I understand the motivation. If you have something that imports to a vector graphics program and not all the Bezier curves have endpoints... then, sure. Someone is going to appreciate that you were forgiving and they got some kind of maybe-a-bit-broken picture instead of an "Invalid File" error.

Pushing this further to those of us who remember the DOS days: we had those experiences where we accidentally deleted files, but the filesystem didn't delete everything--it just wrote a zero byte on the filename (or somesuch). Norton Utilities let us catch our mistake and get our file back. In some ways, a lax and forgiving attitude is a beautiful thing...

This so-called "robustness" cannot (and should not) be subconscious. It needs to be mitigated with an in-your-face consciousness shift! (And I think Norton Utilities is an apt example, because if you were firing up that program you knew you were in the Danger Zone).

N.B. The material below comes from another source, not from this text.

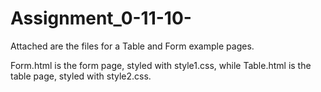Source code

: # Assignment_0-11-10-

Attached are the files for a Table and Form example pages.

Form.html is the form page, styled with style1.css, while Table.html is the table page, styled with style2.css.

There must be a really jarring speedbump. When a data file is not fitting the standards, you have to go through a procedure that transforms the broken file to the standard. You have to be aware that you are dealing with a dirty file. And the experience of that transformation informs you that the person who gave you the dirty file isn't playing with all their marbles, and you correct them for the next transmission.

Authentic programs should demand a standard form. And when they aren't getting the standard form they should speak up, march you out the door, and force you to fix your input. "Real programs" should never pretend the byte sequence of bad input is okay--there should only be "Cleanup/Recovery programs" that fix the sequence to write a correct one. And that recovery program should be terminated before the "Real program" runs.


I don't need to rewrite the critiques of the "robustness principle" cited in Wikipedia. But it is nonsense, and the opposite of robust. It's a garbage idea, that anyone with a whit of sense regarding security can see right through immediately.

There is a better way: the better way is consciousness about what you are working with, and rejection of any sort of malignant "middleman" acting on your data without you knowing.

  • "Normalization" you did not ask for is an attack on your information.

  • "Glossing over or fixing invalid sequences" you did not ask for is an attack on your information

  • Anything which makes a simple load of a file and save back of the same file not idempotent is an attack on your information

Perhaps I've become even more religious than Carl in some of these ways. But I certainly see things won't get better without pushing back.

I think you’d very much enjoy this article, if you haven’t seen it already: Parse, don’t validate.

(That being said, I think there’s still a place for a weak version of the Robustness Principle. ‘Be conservative in what you send’ is always a good guideline, of course. And it seems reasonable to accept some amount of small variation in input, when it’s unambiguous.)

1 Like

Hadn't seen this...

It starts from the premise of "you can't write [a] -> a", which is where I had wanted to start my own Intro-to-Haskell essay. Grasping how nothing is taken for granted (no default constructor, etc) and how the type signature practically tells you what the function does.

Now I don't have to write my own less-informed version of that. :relieved:

(Although it does expect you to know what head :: [a] -> a means, and I'd thought of really starting from no knowledge besides familiarity with some imperative language for contrast.)


I don't see anything to disagree with:

  • "Use a data structure that makes illegal states unrepresentable."

  • "Get your data into the most precise representation you need as quickly as you can. Ideally, this should happen at the boundary of your system, before any of the data is acted upon."

  • "Avoid denormalized representations of data, especially if it’s mutable."

  • "Keep denormalized representations of data behind abstraction boundaries."

This kind of thinking is what made me want TEXT! to work how it does enforcing UTF-8, and is guiding thinking on pushing that further to NFC.